We further agree with the district court that a reasonably diligent plaintiff would have had sufficient information by late 2008 to plead the PSAC’s claims relating to the acquisition of Countrywide Financial Corporation (“Countrywide”). The district court correctly observed that sufficient information relating to Countrywide’s loan origination practices was in the public domain by virtue of, inter alia, the numerous federal and state lawsuits 'filed against Countywide in 2007 and the widespread press coverage that Countrywide received in national publications such as The New York Times and The Wall Street Journal in 2007 and 2008.

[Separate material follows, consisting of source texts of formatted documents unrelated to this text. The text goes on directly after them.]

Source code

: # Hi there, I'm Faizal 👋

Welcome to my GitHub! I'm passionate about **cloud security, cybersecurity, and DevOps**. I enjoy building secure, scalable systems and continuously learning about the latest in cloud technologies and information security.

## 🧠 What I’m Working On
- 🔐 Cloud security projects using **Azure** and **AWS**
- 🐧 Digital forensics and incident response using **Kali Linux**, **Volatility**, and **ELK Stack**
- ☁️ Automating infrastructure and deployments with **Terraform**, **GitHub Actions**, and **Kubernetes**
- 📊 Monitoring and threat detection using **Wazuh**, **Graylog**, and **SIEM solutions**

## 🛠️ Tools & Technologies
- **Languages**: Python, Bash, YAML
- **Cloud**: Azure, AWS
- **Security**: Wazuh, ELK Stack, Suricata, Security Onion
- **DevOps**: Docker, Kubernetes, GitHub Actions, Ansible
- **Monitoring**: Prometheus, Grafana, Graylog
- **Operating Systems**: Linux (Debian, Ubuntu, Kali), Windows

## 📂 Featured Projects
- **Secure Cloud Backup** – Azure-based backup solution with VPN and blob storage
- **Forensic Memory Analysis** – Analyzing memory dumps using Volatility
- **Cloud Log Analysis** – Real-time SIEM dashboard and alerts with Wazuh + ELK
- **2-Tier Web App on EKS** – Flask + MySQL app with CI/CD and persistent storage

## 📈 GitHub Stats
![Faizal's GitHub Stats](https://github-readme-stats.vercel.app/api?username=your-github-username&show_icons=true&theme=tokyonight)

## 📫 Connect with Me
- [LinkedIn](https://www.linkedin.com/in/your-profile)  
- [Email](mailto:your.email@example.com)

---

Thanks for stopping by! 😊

We have considered Plaintiffs’ remaining arguments and find them to be without merit. Accordingly, we AFFIRM the judgment of the district court. 
      
      . The parties dispute whether the statute of limitations governing Plaintiffs’ Securities Act claims is triggered by inquiry notice or the less-onerous discovery rule announced by the Supreme Court in Merck & Co. v. Reynolds, 559 U.S. 633, 130 S.Ct. 1784, 176 L.Ed.2d 582 (2010) (rejecting inquiry notice as a trigger for claims under Section 10(b) of the Securities and Exchange Act of 1934). We not need resolve this issue, however, because we agree with the district court that Plaintiffs’ claims are untimely even under the less-burdensome Merck discovery rule.